WG bought £4.25m farm without vital survey
FORMER Economy Minister Vaughan Gething did not have a wildlife survey when he decided to press ahead with the £4.25m purchase of a farm.
A Freedom of Information Act request published on the Welsh Government’s website did not directly answer whether the Welsh Government commissioned a wildlife survey relating to Gilestone Farm.
Instead, the response said the Welsh Government did not hold the requested information.
That is—at best— an equivocal answer. It could lead the casual reader to conclude that the Welsh Government once held such a vital document but no longer holds it.
Plans to lease the Farm, the purchase of which was heavily criticised in an Audit Wales report, foundered earlier this year when it emerged ospreys nested at the site.
The Welsh Government was criticised for “buying the most expensive bird’s nest in the world”.
The Herald sought clarification about the meaning of the Welsh Government’s response to the Freedom of Information request.
A spokesperson for the Welsh Government told us: “Whilst no wildlife survey was carried out prior to purchase, the RSPB have confirmed no ospreys would have been noted regardless, as they had not begun nesting at the site before summer 2023.”
The presence of ospreys before summer 2023 is neither here nor there.

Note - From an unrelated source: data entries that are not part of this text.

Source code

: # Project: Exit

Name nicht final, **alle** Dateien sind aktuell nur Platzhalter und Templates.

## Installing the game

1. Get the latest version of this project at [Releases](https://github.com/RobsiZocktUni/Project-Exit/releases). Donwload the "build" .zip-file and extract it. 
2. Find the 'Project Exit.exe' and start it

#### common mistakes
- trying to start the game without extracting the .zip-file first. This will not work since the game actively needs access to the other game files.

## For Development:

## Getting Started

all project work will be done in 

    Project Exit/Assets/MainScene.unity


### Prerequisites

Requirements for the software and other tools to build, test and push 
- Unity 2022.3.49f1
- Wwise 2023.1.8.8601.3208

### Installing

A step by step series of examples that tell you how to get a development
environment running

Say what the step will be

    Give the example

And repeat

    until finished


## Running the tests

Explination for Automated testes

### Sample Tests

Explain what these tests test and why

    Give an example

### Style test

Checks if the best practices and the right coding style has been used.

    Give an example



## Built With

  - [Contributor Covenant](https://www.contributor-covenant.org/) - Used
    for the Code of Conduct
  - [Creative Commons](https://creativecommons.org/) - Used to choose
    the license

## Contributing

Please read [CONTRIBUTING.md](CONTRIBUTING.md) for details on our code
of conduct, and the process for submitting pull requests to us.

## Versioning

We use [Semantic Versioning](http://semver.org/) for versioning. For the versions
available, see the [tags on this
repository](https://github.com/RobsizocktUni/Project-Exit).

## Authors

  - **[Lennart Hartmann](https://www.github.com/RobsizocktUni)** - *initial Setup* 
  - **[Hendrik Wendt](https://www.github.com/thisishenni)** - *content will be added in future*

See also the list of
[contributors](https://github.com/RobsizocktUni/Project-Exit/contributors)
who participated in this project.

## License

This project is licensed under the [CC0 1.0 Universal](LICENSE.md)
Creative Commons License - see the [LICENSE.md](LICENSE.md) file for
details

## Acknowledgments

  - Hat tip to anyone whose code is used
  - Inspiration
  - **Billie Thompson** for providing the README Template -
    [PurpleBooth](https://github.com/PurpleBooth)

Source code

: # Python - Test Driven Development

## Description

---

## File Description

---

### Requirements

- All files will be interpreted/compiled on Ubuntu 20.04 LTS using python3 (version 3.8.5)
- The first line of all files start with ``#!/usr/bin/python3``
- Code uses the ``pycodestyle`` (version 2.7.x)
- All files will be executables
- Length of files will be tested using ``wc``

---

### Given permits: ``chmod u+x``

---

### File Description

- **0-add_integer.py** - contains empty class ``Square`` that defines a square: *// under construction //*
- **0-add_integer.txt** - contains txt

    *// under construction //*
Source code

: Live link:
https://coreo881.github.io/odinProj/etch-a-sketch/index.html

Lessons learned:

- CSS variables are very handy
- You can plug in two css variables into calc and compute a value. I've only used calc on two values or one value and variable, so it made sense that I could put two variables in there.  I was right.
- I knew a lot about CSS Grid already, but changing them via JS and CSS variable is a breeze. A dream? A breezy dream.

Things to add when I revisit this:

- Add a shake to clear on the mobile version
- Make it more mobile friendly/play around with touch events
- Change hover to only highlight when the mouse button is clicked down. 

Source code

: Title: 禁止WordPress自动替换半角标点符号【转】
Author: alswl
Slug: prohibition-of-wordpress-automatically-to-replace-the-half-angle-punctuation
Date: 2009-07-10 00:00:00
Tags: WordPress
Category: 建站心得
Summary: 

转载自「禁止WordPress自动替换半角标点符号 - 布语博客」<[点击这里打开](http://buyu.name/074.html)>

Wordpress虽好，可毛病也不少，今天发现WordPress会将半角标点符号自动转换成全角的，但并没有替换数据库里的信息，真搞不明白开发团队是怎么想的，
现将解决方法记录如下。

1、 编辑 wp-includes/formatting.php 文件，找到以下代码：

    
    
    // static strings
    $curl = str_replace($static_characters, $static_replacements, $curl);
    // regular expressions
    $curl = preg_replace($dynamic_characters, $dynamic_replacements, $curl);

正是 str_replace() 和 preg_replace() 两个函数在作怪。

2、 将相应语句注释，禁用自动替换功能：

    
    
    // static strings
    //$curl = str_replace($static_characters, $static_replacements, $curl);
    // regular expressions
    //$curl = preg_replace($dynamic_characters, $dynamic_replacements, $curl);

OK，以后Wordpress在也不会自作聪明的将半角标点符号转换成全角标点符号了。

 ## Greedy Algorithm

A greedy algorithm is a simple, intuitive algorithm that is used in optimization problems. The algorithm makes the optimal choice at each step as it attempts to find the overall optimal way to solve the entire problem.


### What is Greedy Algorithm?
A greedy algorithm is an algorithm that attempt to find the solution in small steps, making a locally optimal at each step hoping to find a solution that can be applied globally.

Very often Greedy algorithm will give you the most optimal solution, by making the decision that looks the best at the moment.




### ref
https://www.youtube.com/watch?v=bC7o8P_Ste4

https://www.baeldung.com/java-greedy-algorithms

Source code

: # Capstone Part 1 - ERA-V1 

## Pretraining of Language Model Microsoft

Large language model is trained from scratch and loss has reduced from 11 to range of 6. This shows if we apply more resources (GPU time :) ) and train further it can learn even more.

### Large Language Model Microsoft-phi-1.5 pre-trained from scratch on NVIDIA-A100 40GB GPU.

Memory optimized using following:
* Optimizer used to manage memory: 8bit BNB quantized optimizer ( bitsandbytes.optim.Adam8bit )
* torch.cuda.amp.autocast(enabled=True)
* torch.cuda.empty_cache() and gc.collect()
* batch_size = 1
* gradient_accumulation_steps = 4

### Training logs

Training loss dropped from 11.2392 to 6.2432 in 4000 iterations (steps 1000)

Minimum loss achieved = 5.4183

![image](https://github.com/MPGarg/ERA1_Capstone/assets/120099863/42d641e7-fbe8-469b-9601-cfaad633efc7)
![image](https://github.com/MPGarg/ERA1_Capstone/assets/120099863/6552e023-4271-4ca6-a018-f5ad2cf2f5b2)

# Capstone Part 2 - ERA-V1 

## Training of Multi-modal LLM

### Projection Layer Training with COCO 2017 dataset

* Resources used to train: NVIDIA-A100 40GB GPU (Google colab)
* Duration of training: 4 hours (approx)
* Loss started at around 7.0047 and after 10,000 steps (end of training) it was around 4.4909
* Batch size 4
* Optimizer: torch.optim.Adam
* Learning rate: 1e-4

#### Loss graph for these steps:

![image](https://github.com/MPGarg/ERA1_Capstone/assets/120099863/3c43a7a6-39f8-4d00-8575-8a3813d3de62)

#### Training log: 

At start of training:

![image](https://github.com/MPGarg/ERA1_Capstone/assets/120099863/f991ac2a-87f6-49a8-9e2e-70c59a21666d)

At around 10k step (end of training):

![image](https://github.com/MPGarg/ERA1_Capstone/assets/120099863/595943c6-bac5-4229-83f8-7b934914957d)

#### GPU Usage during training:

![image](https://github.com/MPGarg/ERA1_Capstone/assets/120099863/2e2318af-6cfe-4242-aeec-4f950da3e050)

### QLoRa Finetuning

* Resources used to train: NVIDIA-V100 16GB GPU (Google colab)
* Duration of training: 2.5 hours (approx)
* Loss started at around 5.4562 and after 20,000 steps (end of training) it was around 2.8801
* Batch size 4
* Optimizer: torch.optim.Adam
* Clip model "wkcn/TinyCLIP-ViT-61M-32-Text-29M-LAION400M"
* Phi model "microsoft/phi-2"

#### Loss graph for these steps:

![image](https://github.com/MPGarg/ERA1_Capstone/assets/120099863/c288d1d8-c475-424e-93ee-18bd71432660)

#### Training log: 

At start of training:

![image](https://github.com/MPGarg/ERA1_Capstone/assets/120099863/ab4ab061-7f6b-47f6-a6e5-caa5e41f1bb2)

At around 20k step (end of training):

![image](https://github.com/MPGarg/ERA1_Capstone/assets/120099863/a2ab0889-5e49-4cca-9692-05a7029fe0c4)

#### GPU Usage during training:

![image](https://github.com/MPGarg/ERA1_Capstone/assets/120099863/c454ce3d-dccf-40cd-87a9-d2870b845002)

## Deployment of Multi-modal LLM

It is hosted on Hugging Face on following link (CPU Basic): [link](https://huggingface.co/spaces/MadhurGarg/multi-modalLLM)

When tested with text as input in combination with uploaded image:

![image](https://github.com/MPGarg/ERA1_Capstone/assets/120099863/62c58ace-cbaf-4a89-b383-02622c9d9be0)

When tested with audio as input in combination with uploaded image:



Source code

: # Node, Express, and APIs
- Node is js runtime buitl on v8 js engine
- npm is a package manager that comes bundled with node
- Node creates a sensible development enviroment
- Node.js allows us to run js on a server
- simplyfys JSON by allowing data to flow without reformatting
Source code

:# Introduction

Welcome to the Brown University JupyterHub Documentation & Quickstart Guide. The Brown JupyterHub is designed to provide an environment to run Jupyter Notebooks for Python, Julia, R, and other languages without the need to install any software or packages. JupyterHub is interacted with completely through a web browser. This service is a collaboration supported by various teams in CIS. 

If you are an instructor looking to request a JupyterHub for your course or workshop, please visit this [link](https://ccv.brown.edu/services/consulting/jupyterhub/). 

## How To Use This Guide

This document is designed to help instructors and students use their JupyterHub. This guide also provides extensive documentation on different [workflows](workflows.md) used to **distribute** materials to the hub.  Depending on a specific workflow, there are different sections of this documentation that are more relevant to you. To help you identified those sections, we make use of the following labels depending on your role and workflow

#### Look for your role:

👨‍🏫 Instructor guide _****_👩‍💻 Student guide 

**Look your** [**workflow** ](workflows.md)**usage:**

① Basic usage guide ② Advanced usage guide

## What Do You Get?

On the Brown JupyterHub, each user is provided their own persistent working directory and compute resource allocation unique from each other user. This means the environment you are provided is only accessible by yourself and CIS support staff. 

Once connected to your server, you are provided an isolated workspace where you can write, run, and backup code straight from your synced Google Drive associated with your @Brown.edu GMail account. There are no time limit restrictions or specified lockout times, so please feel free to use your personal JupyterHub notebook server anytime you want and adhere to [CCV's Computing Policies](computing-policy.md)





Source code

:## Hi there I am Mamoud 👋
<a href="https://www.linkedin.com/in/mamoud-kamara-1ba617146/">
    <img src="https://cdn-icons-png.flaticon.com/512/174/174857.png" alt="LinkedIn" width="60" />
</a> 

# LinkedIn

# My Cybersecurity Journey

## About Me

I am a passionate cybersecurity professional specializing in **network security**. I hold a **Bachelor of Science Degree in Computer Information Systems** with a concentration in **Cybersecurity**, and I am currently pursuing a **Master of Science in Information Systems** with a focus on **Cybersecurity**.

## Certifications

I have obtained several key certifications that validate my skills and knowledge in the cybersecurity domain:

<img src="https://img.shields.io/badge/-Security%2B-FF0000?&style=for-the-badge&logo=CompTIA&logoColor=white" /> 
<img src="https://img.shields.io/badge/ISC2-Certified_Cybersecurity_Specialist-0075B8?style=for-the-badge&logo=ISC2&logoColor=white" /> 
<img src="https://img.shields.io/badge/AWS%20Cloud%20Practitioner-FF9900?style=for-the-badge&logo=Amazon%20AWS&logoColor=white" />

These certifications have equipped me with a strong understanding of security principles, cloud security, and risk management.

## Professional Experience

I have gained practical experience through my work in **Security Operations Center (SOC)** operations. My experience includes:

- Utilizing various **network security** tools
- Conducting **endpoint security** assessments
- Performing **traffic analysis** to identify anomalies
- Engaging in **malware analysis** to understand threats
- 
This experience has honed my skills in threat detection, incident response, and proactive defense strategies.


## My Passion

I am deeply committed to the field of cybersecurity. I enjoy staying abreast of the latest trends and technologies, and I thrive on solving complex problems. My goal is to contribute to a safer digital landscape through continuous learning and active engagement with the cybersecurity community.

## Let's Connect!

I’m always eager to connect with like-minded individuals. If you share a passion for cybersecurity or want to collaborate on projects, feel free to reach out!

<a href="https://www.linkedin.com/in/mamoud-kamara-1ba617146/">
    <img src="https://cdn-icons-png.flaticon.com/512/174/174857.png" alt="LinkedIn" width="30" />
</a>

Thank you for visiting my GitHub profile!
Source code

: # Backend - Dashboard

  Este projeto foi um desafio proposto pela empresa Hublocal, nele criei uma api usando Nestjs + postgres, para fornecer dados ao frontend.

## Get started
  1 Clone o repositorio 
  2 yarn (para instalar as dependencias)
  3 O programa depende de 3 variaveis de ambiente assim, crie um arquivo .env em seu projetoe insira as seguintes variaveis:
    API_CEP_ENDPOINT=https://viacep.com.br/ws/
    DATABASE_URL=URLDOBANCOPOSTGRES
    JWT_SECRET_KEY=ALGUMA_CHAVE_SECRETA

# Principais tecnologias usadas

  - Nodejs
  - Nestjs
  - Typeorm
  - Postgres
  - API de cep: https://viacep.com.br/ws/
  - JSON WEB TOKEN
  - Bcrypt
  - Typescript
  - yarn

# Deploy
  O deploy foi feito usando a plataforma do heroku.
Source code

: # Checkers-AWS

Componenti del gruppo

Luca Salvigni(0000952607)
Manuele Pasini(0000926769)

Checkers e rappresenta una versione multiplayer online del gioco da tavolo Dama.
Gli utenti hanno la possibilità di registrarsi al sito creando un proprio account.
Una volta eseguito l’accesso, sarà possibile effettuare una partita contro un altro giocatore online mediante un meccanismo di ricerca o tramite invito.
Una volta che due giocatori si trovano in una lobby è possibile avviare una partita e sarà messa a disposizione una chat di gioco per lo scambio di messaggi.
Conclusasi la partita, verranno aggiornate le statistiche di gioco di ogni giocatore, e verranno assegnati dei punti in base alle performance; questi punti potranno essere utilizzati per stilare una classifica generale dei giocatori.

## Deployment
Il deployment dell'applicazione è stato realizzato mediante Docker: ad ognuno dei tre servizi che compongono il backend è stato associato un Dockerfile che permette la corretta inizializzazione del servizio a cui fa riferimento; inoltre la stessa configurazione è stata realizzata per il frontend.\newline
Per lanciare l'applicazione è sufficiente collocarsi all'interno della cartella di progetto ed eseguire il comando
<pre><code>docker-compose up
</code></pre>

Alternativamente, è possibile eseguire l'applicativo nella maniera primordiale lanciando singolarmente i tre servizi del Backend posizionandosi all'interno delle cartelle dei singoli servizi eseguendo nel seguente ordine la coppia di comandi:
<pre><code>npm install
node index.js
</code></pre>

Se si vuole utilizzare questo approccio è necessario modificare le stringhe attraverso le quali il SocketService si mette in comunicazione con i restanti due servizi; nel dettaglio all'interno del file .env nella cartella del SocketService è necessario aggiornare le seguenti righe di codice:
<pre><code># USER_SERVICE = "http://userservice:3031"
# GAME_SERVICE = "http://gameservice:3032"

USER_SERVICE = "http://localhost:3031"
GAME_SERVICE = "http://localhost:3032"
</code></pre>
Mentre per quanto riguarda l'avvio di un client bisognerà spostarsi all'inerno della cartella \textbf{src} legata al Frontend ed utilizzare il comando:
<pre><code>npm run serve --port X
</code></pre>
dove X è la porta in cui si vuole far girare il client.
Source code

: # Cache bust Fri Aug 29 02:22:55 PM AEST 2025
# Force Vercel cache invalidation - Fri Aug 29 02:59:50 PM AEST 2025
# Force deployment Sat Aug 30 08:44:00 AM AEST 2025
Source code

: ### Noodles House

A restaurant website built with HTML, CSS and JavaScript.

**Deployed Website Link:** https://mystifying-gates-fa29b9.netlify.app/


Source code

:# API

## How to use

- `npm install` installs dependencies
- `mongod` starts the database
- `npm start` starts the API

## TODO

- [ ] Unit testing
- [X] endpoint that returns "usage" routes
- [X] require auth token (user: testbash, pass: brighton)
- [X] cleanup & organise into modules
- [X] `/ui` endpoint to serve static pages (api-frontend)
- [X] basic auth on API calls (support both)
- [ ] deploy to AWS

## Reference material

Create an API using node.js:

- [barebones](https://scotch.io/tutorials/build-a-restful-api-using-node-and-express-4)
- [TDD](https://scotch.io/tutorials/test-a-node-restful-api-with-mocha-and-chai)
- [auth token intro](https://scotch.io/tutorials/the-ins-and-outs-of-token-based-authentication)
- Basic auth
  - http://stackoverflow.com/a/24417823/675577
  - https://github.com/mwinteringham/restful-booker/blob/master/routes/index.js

When spending such a significant amount of public money, the Welsh Government could have and should have commissioned a wildlife survey to establish whether any protected species would be affected by the land’s planned end use.
Doing so should be vital before investing public money in a significant project, no matter how much it purportedly meets Labour’s broader “policy aims.”
Instead, the Welsh Government unthinkingly spent scarce resources without crucial information.
As purchases go, it’s like buying a house without a survey. You can do it, but you’d be a bloody fool if you did.
The Welsh Government cannot wriggle away from that point by claiming it did not know what use the land would be put to.
Those behind the Green Man Festival engaged with the Welsh Government for several years before the land’s purchase.
A company intended to take the lease of the site was incorporated weeks BEFORE that purchase’s completion.
In a report published last year, Audit Wales criticised the conduct of the Welsh Government’s purchase of Gilestone Farm over the open market price.
The report and subsequent examination of the acquisition by a Senedd Committee revealed that the Economy Minister, Vaughan Gething, ignored protocols regarding the Farm’s purchase and was either kept in the dark by Welsh Government civil servants or blind to the lack of a workable business plan and the reality of the Green Man Festival’s intentions for the land.
Audit Wales also ridiculed suggestions that there was no pressure to spend the money used to buy the Farm, which emerged from an underspend during the financial year. Instead, Audit Wales said the idea that the money had to be spent in short order or be lost was wrong and that undue haste was used to circumvent commercial considerations or an assessment of risk.
Without simple presale checks, the purchase looks even riskier and more rushed than Audit Wales identified.
The Welsh Government bought land with a tenant already planning to take over its running, even though the prospective tenant had neither a business plan nor a funding case prepared.
The Green Man Festival was never going to relocate to Gilestone Farm. Instead, a company headed by one of the Festival’s organisers would have taken a tenancy and redeveloped it to accommodate training facilities.
The Welsh Government’s purchase followed several years of secret negotiations with the Green Man Festival’s operators.
The Festival gets subsidies directly from the Welsh Government and a host of other Welsh Government agencies and arm’s length bodies. However, it is also partly owned by a multi-millionpound ticketing agency.
Welsh Government civil servants – and ministers – met with the Festival organisers, planning to give it even more public money and subsidies to boost Labour’s rural policies and polish its green credentials.
However, Welsh Government civil servants and Labour ministers ignored issues about the land, including its situation on a large flood plain, environmental issues, and pre-existing rights over the land.
Under Mr Gething’s less-than-vigorous scrutiny, the Welsh Government paid way more than the asking price for land on the market at a much lower price for a protracted period without being sold.